The Secure Act changed everything for qualified retirement plan investors.  All retirement accounts must now be emptied by the tenth year after death of the IRA owner with the exception of the surviving spouse.  It used to be that your heirs could establish inherited IRA accounts and continue the tax-deferred nature of the IRA account for generations.  But, the ability to do that is all gone now – that’s a big deal for those who always plowed the most they could into their regular 401k’s.  Why?  Because if you are leaving a substantial IRA to your heirs, they will now have to pull the money out within ten years and the amount that comes out in any given year is subject to income taxes as if it were additional earnings for them.  So, if they want the 500K IRA money in year one to buy a 500K house say – kiss 37% of it goodbye – that’s 185K to the IRS!  They are now buying a 315K house instead.

Or, if the value of the IRA is three million dollars and they decide to take it out over ten years, they are going to add 300K to their taxable income each of those ten years.  The distribution gets added to  their own earnings, and, once again, you’ve got 37% shrinkage of the IRA to taxes for most people!

So, this change got us thinking.  Does it really make sense to continue to invest in regular 401k accounts?  Or, since the heirs need to now empty the IRA within ten years is it better just to invest in a regular after-tax account or perhaps a Roth 401K?  We ran a case study lasting sixty-eight years for a 32 year old living to age 90 – forty years of $18,000/yr contributions, eighteen years of retirement, plus an additional ten years to account for the new IRA rules.  We calculated on a NET basis for someone paying tax at a 20% and 30% effective federal tax rate.
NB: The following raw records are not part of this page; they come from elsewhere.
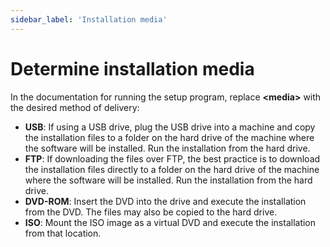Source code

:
```yaml
---
sidebar_label: 'Installation media'
---
```


# Determine installation media

In the documentation for running the setup program, replace **<media\>** with the desired method of delivery:

- **USB**: If using a USB drive, plug the USB drive into a machine and copy the installation files to a folder on the hard drive of the machine where the software will be installed. Run the installation from the hard drive.
- **FTP**: If downloading the files over FTP, the best practice is to download the installation files directly to a folder on the hard drive of the machine where the software will be installed. Run the installation from the hard drive.
- **DVD-ROM**: Insert the DVD into the drive and execute the installation from the DVD. The files may also be copied to the hard drive.
- **ISO**: Mount the ISO image as a virtual DVD and execute the installation from that location.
Here’s what we found after sixty-eight years (after-tax) assuming no spending and reinvesting the net IRA required minimum distribution account starting at age 72:

                                                    20% effective tax rate       30% effective tax rate

401K                                                    $7,880,040                                 $7,324,707

Non-Retirement Account                $6,364,445                                 $4,608,133

Roth 401K                                           $9,566,882                                 $8,836,449

The Roth 401K is the clear winner!  Now, let us be clear, this exercise is not an example of real life.  But, it does give you an idea about the power of tax-free compounding in the Roth IRA for younger people.  Someone who is older might yield very different results and real life does have a way of derailing the best laid plans.  But regardless, the Secure Act makes the long-term prospect of investing in Roth IRA’s look very appealing indeed.